To avoid a repeat of 2010—when Republicans won control of the House and gained seats in the Senate, ending a brief period of unified Democratic control during the Obama presidency—Sanders said the new Congress must urgently pursue "an aggressive agenda that says we understand that millions of people... are lining up in their cars in order to get emergency food, people can't pay their medical bills, people are going deeper and deeper into debt, people are facing eviction."
"We have to act and act now," Sanders said, arguing that Democrats must be "bold in a way that we have not seen since FDR in the 1930s."
"The first order of business, by the way," the Vermont senator continued, "is to pass an emergency Covid-19 bill which, among many other things, says to working-class Americans, 'We know you're in pain, and we're gonna get you a $2,000 check... We are on your side.'"
"Let me just be very clear as the incoming chairman of the Senate Budget Committee: Remember what happened in 2010. Democrats got wiped out. They had the power, but they did not deliver for the American people. We must have an aggressive agenda." @BernieSanders #ChairmanSanders pic.twitter.com/QOB7rWwPrS— People for Bernie (@People4Bernie) January 8, 2021
Sanders' remarks came days after Raphael Warnock and Jon Ossoff won their runoff races in Georgia, positioning Democrats to take control of the U.S. Senate by the narrowest possible margin.
The Democratic victories in Georgia were credited in part to a last-minute push for $2,000 direct payments in the days leading up to the pivotal runoffs, an effort led by Sanders and members of the Congressional Progressive Caucus.
While Senate Republicans ultimately blocked Sanders' attempt to force a vote on a House-passed bill that would have provided one-time $2,000 payments to most Americans, Warnock and Ossoff both embraced the checks on the campaign trail and slammed their GOP opponents for standing in the way of desperately needed relief.

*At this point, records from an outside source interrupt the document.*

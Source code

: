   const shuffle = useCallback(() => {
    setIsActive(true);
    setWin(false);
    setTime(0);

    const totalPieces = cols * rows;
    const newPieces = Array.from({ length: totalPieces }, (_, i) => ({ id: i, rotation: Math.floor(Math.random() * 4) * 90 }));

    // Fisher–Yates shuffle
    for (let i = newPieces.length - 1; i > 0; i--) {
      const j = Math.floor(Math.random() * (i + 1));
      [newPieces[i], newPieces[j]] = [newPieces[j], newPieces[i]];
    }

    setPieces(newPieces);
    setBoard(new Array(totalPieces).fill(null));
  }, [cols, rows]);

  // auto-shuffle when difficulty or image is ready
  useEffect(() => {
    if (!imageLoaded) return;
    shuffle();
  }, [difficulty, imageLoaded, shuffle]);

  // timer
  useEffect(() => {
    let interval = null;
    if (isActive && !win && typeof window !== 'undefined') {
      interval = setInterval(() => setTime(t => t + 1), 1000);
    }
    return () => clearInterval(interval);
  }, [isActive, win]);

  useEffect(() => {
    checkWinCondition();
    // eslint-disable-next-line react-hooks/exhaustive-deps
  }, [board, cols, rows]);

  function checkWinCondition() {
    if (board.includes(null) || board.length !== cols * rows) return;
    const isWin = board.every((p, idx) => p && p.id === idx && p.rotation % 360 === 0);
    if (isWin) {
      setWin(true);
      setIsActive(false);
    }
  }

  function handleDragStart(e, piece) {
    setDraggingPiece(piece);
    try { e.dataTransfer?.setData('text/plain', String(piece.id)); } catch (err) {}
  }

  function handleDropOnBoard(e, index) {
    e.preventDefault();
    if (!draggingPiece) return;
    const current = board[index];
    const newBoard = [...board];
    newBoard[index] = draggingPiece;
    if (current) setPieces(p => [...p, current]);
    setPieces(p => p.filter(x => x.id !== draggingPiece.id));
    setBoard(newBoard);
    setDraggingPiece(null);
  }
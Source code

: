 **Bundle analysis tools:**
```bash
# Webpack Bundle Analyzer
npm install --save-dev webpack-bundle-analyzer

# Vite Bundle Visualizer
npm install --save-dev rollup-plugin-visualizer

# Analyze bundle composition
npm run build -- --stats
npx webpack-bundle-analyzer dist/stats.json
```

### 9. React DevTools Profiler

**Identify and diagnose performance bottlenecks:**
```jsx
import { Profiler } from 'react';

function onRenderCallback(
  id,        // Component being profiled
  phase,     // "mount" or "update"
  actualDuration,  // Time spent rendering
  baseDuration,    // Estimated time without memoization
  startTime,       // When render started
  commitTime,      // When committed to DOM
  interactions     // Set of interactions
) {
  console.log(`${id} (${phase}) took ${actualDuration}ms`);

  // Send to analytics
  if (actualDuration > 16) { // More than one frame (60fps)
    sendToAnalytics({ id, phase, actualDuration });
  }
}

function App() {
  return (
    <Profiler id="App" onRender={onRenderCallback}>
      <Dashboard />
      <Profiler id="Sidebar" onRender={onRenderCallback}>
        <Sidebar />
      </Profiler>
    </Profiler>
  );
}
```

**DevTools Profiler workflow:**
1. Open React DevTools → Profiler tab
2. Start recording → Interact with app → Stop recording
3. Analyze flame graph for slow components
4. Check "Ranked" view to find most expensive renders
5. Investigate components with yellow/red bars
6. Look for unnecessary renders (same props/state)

President-elect Joe Biden also backed the demand, promising that the election of Warnock and Ossoff would "put an end to the block in Washington on that $2,000 stimulus check."
Following the Democrats' victories, soon-to-be Senate Majority Leader Chuck Schumer (D-N.Y.) told reporters Wednesday that "one of the first things that I want to do when our new senators are seated is deliver the $2,000 checks to the American families."
The Washington Post reported Wednesday that "it's unclear how quickly Congress could actually vote on the checks. That depends on when the elections in Georgia are certified, which could be delayed by GOP challenges, making the timing uncertain."
The certification deadline for Georgia counties is January 15, and the state deadline is January 22—two days after Biden's inauguration.
"Additionally, it's not clear whether the House and Senate would vote on the checks as stand-alone legislation, or as part of a larger package that could also include items like state and local aid and an extension of unemployment benefits," the Post noted. "Congressional aides cautioned that discussions with the Biden team over how to proceed were in early stages."